#### Your task
In the records below, find the line containing "evolving generative architectures." and restate it and all lines after it exactly, through the last line.

• • • • • • •

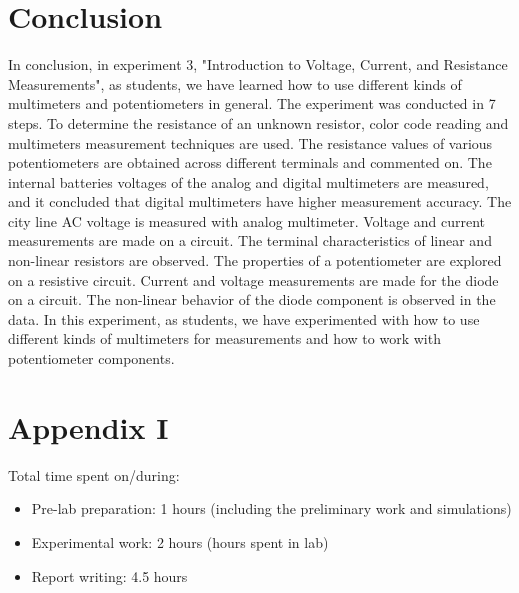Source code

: \documentclass[letterpaper,12pt]{article}
\begin{document}
\section{Conclusion}
In conclusion, in experiment 3, "Introduction to Voltage, Current, and Resistance Measurements", as students, we have learned how to use different kinds of multimeters and potentiometers in general. The experiment was conducted in 7 steps. To determine the resistance of an unknown resistor, color code reading and multimeters measurement techniques are used. The resistance values of various potentiometers are obtained across different terminals and commented on. The internal batteries voltages of the analog and digital multimeters are measured, and it concluded that digital multimeters have higher measurement accuracy. The city line AC voltage is measured with analog multimeter. Voltage and current measurements are made on a circuit. The terminal characteristics of linear and non-linear resistors are observed. The properties of a potentiometer are explored on a resistive circuit. Current and voltage measurements are made for the diode on a circuit. The non-linear behavior of the diode component is observed in the data.  In this experiment, as students, we have experimented with how to use different kinds of multimeters for measurements and how to work with potentiometer components.
\section*{Appendix I}
Total time spent on/during:
\begin{itemize}
	\item Pre-lab preparation: 1 hours (including the preliminary work and simulations) 
	\item Experimental work: 2 hours (hours spent in lab)
	\item Report writing: 4.5 hours 
\end{itemize}



\end{document}
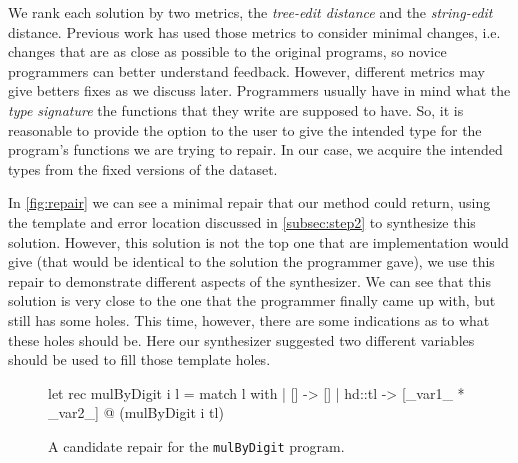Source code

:  We rank each solution by two metrics, the \emph{tree-edit distance} and the \emph{string-edit}
distance. Previous work has used those metrics to consider minimal changes, i.e. changes that are as close as possible
to the original programs, so novice programmers can better understand feedback. However, different metrics may give
betters fixes as we discuss later. Programmers usually have in mind what the \emph{type signature} the functions that
they write are supposed to have. So, it is reasonable to provide the option to the user to give the intended type for
the program's functions we are trying to repair. In our case, we acquire the intended types from the fixed versions of
the dataset.

 In \autoref{fig:repair} we can see a minimal repair that our method could return, using the template
and error location discussed in \autoref{subsec:step2} to synthesize this solution. However, this solution is not the
top one that are implementation would give (that would be identical to the solution the programmer gave), we use this
repair to demonstrate different aspects of the synthesizer. We can see that this solution is very close to the one that
the programmer finally came up with, but still has some holes. This time, however, there are some indications as to what
these holes should be. Here our synthesizer suggested two different variables should be used to fill those template
holes.

\begin{figure}[ht]
  \begin{ecode}
    let rec mulByDigit i l =
      match l with
      | []     -> []
      | hd::tl -> [_var1_ * _var2_] @ (mulByDigit i tl)
  \end{ecode}
  \caption{A candidate repair for the \texttt{mulByDigit} program.}
  \label{fig:repair}
\end{figure}
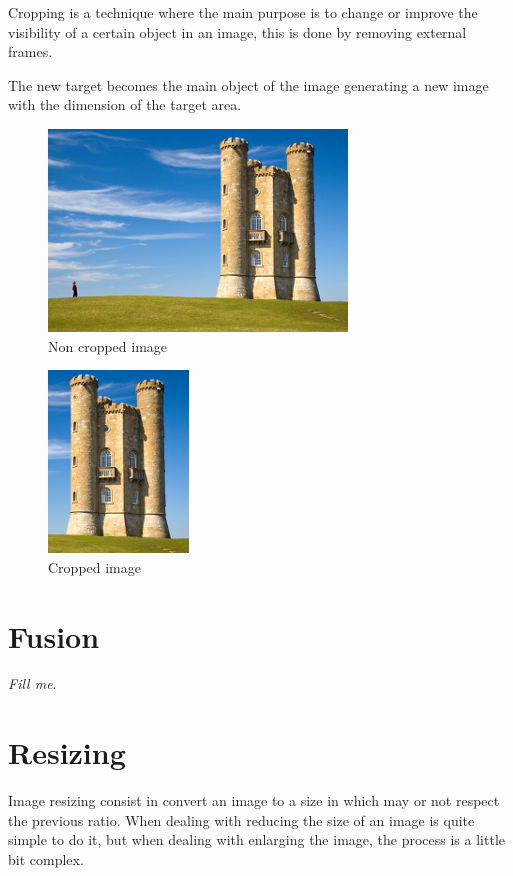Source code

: \documentclass{article}
\begin{document}
	Cropping is a technique where the main purpose is to change or improve the visibility of a certain object in an image, 
	this is done by removing external frames. 

	The new target becomes the main object of the image generating a new image with the dimension of the target area.  

	\begin{figure} [H]
		\centering
		\includegraphics[scale=1]{images/crop_1}
		\caption{Non cropped image \label{crop_1}}
	\end{figure}

	\begin{figure} [H]
		\centering
		\includegraphics[scale=1]{images/crop_2}
		\caption{Cropped image \label{crop_2}}
	\end{figure}

\section{Fusion}

	\textit{Fill me}.

\section{Resizing}

	Image resizing consist in convert an image to a size in which may or not respect the previous ratio.
	When dealing with reducing the size of an image is quite simple to do it, but when dealing with enlarging 
	the image, the process is a little bit complex.
\end{document}
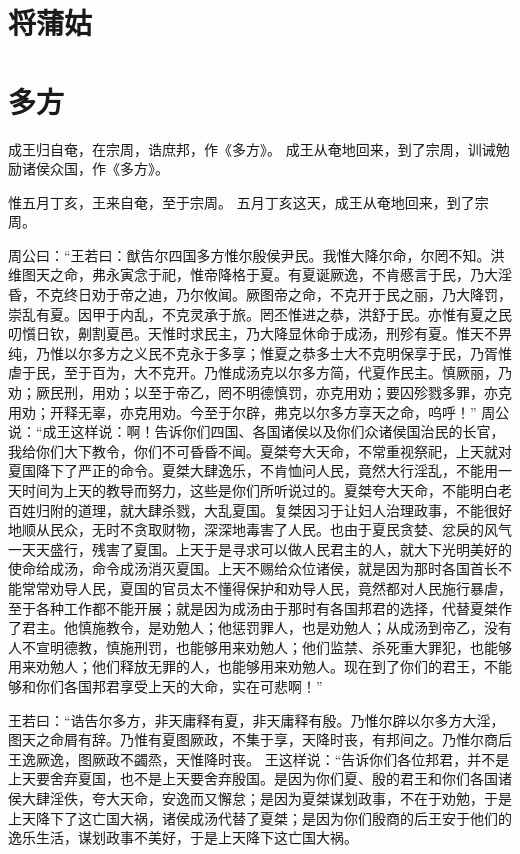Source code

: \documentclass[12pt,UTF8]{ctexbook}
\begin{document}
\chapter{将蒲姑}

\chapter{多方}

成王归自奄，在宗周，诰庶邦，作《多方》。
成王从奄地回来，到了宗周，训诫勉励诸侯众国，作《多方》。

惟五月丁亥，王来自奄，至于宗周。
五月丁亥这天，成王从奄地回来，到了宗周。

周公曰：“王若曰：猷告尔四国多方惟尔殷侯尹民。我惟大降尔命，尔罔不知。洪维图天之命，弗永寅念于祀，惟帝降格于夏。有夏诞厥逸，不肯慼言于民，乃大淫昏，不克终日劝于帝之迪，乃尔攸闻。厥图帝之命，不克开于民之丽，乃大降罚，崇乱有夏。因甲于内乱，不克灵承于旅。罔丕惟进之恭，洪舒于民。亦惟有夏之民叨懫日钦，劓割夏邑。天惟时求民主，乃大降显休命于成汤，刑殄有夏。惟天不畀纯，乃惟以尔多方之义民不克永于多享；惟夏之恭多士大不克明保享于民，乃胥惟虐于民，至于百为，大不克开。乃惟成汤克以尔多方简，代夏作民主。慎厥丽，乃劝；厥民刑，用劝；以至于帝乙，罔不明德慎罚，亦克用劝；要囚殄戮多罪，亦克用劝；开释无辜，亦克用劝。今至于尔辟，弗克以尔多方享天之命，呜呼！”
周公说：“成王这样说：啊！告诉你们四国、各国诸侯以及你们众诸侯国治民的长官，我给你们大下教令，你们不可昏昏不闻。夏桀夸大天命，不常重视祭祀，上天就对夏国降下了严正的命令。夏桀大肆逸乐，不肯恤问人民，竟然大行淫乱，不能用一天时间为上天的教导而努力，这些是你们所听说过的。夏桀夸大天命，不能明白老百姓归附的道理，就大肆杀戮，大乱夏国。复桀因习于让妇人治理政事，不能很好地顺从民众，无时不贪取财物，深深地毒害了人民。也由于夏民贪婪、忿戾的风气一天天盛行，残害了夏国。上天于是寻求可以做人民君主的人，就大下光明美好的使命给成汤，命令成汤消灭夏国。上天不赐给众位诸侯，就是因为那时各国首长不能常常劝导人民，夏国的官员太不懂得保护和劝导人民，竟然都对人民施行暴虐，至于各种工作都不能开展；就是因为成汤由于那时有各国邦君的选择，代替夏桀作了君主。他慎施教令，是劝勉人；他惩罚罪人，也是劝勉人；从成汤到帝乙，没有人不宣明德教，慎施刑罚，也能够用来劝勉人；他们监禁、杀死重大罪犯，也能够用来劝勉人；他们释放无罪的人，也能够用来劝勉人。现在到了你们的君王，不能够和你们各国邦君享受上天的大命，实在可悲啊！”

王若曰：“诰告尔多方，非天庸释有夏，非天庸释有殷。乃惟尔辟以尔多方大淫，图天之命屑有辞。乃惟有夏图厥政，不集于享，天降时丧，有邦间之。乃惟尔商后王逸厥逸，图厥政不蠲烝，天惟降时丧。
王这样说：“告诉你们各位邦君，并不是上天要舍弃夏国，也不是上天要舍弃殷国。是因为你们夏、殷的君王和你们各国诸侯大肆淫佚，夸大天命，安逸而又懈怠；是因为夏桀谋划政事，不在于劝勉，于是上天降下了这亡国大祸，诸侯成汤代替了夏桀；是因为你们殷商的后王安于他们的逸乐生活，谋划政事不美好，于是上天降下这亡国大祸。
\end{document}
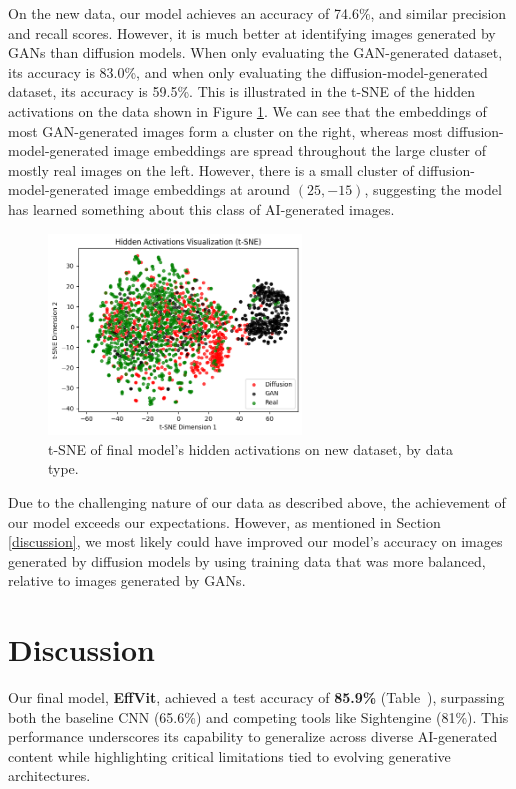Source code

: \documentclass{article} %
\begin{document}
On the new data, our model achieves an accuracy of 74.6\%, and similar precision and recall scores. However, it is much better at identifying images generated by GANs than diffusion models. When only evaluating the GAN-generated dataset, its accuracy is 83.0\%, and when only evaluating the diffusion-model-generated dataset, its accuracy is 59.5\%. This is illustrated in the t-SNE of the hidden activations on the data shown in Figure \ref{fig:new_data_tsne}. We can see that the embeddings of most GAN-generated images form a cluster on the right, whereas most diffusion-model-generated image embeddings are spread throughout the large cluster of mostly real images on the left. However, there is a small cluster of diffusion-model-generated image embeddings at around $(25, -15)$, suggesting the model has learned something about this class of AI-generated images.

\begin{figure}[h]
    \begin{center}
        \includegraphics[width=0.6\textwidth]{figs/tsne.png}
    \end{center}
    \caption{t-SNE of final model's hidden activations on new dataset, by data type.}
    \label{fig:new_data_tsne}
\end{figure}

Due to the challenging nature of our data as described above, the achievement of our model exceeds our expectations. However, as mentioned in Section \ref{discussion}, we most likely could have improved our model's accuracy on images generated by diffusion models by using training data that was more balanced, relative to images generated by GANs.

\section{Discussion}
Our final model, \textbf{EffVit}, achieved a test accuracy of \textbf{85.9\%} (Table~), surpassing both the baseline CNN (65.6\%) and competing tools like Sightengine (81\%). This performance underscores its capability to generalize across diverse AI-generated content while highlighting critical limitations tied to evolving generative architectures.
\end{document}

• • • • • • •

#### Exercise answer
Our final model, \textbf{EffVit}, achieved a test accuracy of \textbf{85.9\%} (Table~), surpassing both the baseline CNN (65.6\%) and competing tools like Sightengine (81\%). This performance underscores its capability to generalize across diverse AI-generated content while highlighting critical limitations tied to evolving generative architectures.
\end{document}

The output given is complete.